• Problem statement: Repeat the entries below exactly and in full.

:: Data extracts ::

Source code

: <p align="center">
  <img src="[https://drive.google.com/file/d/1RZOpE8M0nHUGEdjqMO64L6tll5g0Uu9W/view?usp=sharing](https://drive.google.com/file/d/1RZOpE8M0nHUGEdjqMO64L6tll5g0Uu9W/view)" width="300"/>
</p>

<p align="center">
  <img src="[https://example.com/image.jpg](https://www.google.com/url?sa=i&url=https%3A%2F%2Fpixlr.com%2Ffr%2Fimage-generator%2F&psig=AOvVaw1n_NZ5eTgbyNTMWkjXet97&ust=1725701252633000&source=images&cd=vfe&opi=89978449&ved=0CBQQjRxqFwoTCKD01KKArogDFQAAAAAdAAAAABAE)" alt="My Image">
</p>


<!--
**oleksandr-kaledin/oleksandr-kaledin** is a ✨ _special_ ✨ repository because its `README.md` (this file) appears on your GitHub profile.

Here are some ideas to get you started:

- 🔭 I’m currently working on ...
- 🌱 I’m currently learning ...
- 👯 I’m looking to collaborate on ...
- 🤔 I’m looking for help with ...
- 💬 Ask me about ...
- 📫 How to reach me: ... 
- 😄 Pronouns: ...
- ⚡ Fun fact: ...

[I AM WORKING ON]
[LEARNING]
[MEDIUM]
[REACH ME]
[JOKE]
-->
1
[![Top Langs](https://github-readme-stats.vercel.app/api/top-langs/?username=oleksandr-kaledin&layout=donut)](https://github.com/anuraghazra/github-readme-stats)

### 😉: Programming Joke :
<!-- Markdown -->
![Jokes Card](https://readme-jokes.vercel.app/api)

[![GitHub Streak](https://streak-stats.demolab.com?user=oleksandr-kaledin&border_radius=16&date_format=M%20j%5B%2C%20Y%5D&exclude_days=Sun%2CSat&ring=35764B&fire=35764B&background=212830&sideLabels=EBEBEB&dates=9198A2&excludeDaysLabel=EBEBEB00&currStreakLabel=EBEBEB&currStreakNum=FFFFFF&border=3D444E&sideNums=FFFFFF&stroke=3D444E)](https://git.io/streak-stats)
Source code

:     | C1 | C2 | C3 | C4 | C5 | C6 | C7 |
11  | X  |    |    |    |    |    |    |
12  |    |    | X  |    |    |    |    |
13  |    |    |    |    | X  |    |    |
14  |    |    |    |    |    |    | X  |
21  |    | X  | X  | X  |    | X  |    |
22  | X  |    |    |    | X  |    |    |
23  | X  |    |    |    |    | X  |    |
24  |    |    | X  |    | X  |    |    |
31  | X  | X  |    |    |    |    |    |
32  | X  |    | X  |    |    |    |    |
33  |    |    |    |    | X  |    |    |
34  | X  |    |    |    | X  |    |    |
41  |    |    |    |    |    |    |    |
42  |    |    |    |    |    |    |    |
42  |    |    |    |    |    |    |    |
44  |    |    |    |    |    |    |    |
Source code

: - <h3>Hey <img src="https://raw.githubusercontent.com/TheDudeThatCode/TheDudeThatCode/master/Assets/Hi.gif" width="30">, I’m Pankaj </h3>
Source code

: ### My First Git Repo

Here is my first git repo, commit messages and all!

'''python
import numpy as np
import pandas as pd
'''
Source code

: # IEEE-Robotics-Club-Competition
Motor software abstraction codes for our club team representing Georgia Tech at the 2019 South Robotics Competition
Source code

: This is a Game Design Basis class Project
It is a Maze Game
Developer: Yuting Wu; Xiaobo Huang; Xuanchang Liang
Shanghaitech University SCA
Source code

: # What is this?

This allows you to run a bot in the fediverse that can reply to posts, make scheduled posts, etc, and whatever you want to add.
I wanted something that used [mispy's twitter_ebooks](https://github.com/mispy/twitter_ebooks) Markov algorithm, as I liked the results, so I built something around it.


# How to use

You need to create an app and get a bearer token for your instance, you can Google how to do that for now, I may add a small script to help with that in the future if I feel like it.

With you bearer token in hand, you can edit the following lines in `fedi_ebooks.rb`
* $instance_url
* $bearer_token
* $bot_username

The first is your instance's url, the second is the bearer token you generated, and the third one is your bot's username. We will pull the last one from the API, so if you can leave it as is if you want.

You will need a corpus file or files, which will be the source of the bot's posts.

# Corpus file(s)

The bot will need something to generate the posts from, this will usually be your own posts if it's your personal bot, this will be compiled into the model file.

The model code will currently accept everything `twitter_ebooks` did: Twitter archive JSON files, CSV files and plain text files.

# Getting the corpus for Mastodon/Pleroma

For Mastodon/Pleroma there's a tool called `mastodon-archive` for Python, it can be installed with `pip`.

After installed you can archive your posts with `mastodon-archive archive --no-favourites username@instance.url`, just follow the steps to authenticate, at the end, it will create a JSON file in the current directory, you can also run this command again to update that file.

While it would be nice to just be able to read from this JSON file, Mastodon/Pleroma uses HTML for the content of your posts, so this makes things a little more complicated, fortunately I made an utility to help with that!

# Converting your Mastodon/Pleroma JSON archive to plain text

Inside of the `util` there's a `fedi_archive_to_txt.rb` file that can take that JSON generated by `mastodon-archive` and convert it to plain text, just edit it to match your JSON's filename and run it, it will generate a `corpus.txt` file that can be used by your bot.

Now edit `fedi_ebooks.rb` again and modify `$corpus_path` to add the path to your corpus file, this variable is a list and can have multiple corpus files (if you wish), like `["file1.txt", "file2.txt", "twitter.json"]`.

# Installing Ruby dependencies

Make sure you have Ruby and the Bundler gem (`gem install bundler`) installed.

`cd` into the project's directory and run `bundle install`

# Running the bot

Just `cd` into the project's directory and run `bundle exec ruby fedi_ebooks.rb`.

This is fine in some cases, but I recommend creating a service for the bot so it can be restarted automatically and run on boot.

:::

• Answer space:
Source code

: <p align="center">
  <img src="[https://drive.google.com/file/d/1RZOpE8M0nHUGEdjqMO64L6tll5g0Uu9W/view?usp=sharing](https://drive.google.com/file/d/1RZOpE8M0nHUGEdjqMO64L6tll5g0Uu9W/view)" width="300"/>
</p>

<p align="center">
  <img src="[https://example.com/image.jpg](https://www.google.com/url?sa=i&url=https%3A%2F%2Fpixlr.com%2Ffr%2Fimage-generator%2F&psig=AOvVaw1n_NZ5eTgbyNTMWkjXet97&ust=1725701252633000&source=images&cd=vfe&opi=89978449&ved=0CBQQjRxqFwoTCKD01KKArogDFQAAAAAdAAAAABAE)" alt="My Image">
</p>


<!--
**oleksandr-kaledin/oleksandr-kaledin** is a ✨ _special_ ✨ repository because its `README.md` (this file) appears on your GitHub profile.

Here are some ideas to get you started:

- 🔭 I’m currently working on ...
- 🌱 I’m currently learning ...
- 👯 I’m looking to collaborate on ...
- 🤔 I’m looking for help with ...
- 💬 Ask me about ...
- 📫 How to reach me: ... 
- 😄 Pronouns: ...
- ⚡ Fun fact: ...

[I AM WORKING ON]
[LEARNING]
[MEDIUM]
[REACH ME]
[JOKE]
-->
1
[![Top Langs](https://github-readme-stats.vercel.app/api/top-langs/?username=oleksandr-kaledin&layout=donut)](https://github.com/anuraghazra/github-readme-stats)

### 😉: Programming Joke :
<!-- Markdown -->
![Jokes Card](https://readme-jokes.vercel.app/api)

[![GitHub Streak](https://streak-stats.demolab.com?user=oleksandr-kaledin&border_radius=16&date_format=M%20j%5B%2C%20Y%5D&exclude_days=Sun%2CSat&ring=35764B&fire=35764B&background=212830&sideLabels=EBEBEB&dates=9198A2&excludeDaysLabel=EBEBEB00&currStreakLabel=EBEBEB&currStreakNum=FFFFFF&border=3D444E&sideNums=FFFFFF&stroke=3D444E)](https://git.io/streak-stats)
Source code

:     | C1 | C2 | C3 | C4 | C5 | C6 | C7 |
11  | X  |    |    |    |    |    |    |
12  |    |    | X  |    |    |    |    |
13  |    |    |    |    | X  |    |    |
14  |    |    |    |    |    |    | X  |
21  |    | X  | X  | X  |    | X  |    |
22  | X  |    |    |    | X  |    |    |
23  | X  |    |    |    |    | X  |    |
24  |    |    | X  |    | X  |    |    |
31  | X  | X  |    |    |    |    |    |
32  | X  |    | X  |    |    |    |    |
33  |    |    |    |    | X  |    |    |
34  | X  |    |    |    | X  |    |    |
41  |    |    |    |    |    |    |    |
42  |    |    |    |    |    |    |    |
42  |    |    |    |    |    |    |    |
44  |    |    |    |    |    |    |    |
Source code

: - <h3>Hey <img src="https://raw.githubusercontent.com/TheDudeThatCode/TheDudeThatCode/master/Assets/Hi.gif" width="30">, I’m Pankaj </h3>
Source code

: ### My First Git Repo

Here is my first git repo, commit messages and all!

'''python
import numpy as np
import pandas as pd
'''
Source code

: # IEEE-Robotics-Club-Competition
Motor software abstraction codes for our club team representing Georgia Tech at the 2019 South Robotics Competition
Source code

: This is a Game Design Basis class Project
It is a Maze Game
Developer: Yuting Wu; Xiaobo Huang; Xuanchang Liang
Shanghaitech University SCA
Source code

: # What is this?

This allows you to run a bot in the fediverse that can reply to posts, make scheduled posts, etc, and whatever you want to add.
I wanted something that used [mispy's twitter_ebooks](https://github.com/mispy/twitter_ebooks) Markov algorithm, as I liked the results, so I built something around it.


# How to use

You need to create an app and get a bearer token for your instance, you can Google how to do that for now, I may add a small script to help with that in the future if I feel like it.

With you bearer token in hand, you can edit the following lines in `fedi_ebooks.rb`
* $instance_url
* $bearer_token
* $bot_username

The first is your instance's url, the second is the bearer token you generated, and the third one is your bot's username. We will pull the last one from the API, so if you can leave it as is if you want.

You will need a corpus file or files, which will be the source of the bot's posts.

# Corpus file(s)

The bot will need something to generate the posts from, this will usually be your own posts if it's your personal bot, this will be compiled into the model file.

The model code will currently accept everything `twitter_ebooks` did: Twitter archive JSON files, CSV files and plain text files.

# Getting the corpus for Mastodon/Pleroma

For Mastodon/Pleroma there's a tool called `mastodon-archive` for Python, it can be installed with `pip`.

After installed you can archive your posts with `mastodon-archive archive --no-favourites username@instance.url`, just follow the steps to authenticate, at the end, it will create a JSON file in the current directory, you can also run this command again to update that file.

While it would be nice to just be able to read from this JSON file, Mastodon/Pleroma uses HTML for the content of your posts, so this makes things a little more complicated, fortunately I made an utility to help with that!

# Converting your Mastodon/Pleroma JSON archive to plain text

Inside of the `util` there's a `fedi_archive_to_txt.rb` file that can take that JSON generated by `mastodon-archive` and convert it to plain text, just edit it to match your JSON's filename and run it, it will generate a `corpus.txt` file that can be used by your bot.

Now edit `fedi_ebooks.rb` again and modify `$corpus_path` to add the path to your corpus file, this variable is a list and can have multiple corpus files (if you wish), like `["file1.txt", "file2.txt", "twitter.json"]`.

# Installing Ruby dependencies

Make sure you have Ruby and the Bundler gem (`gem install bundler`) installed.

`cd` into the project's directory and run `bundle install`

# Running the bot

Just `cd` into the project's directory and run `bundle exec ruby fedi_ebooks.rb`.

This is fine in some cases, but I recommend creating a service for the bot so it can be restarted automatically and run on boot.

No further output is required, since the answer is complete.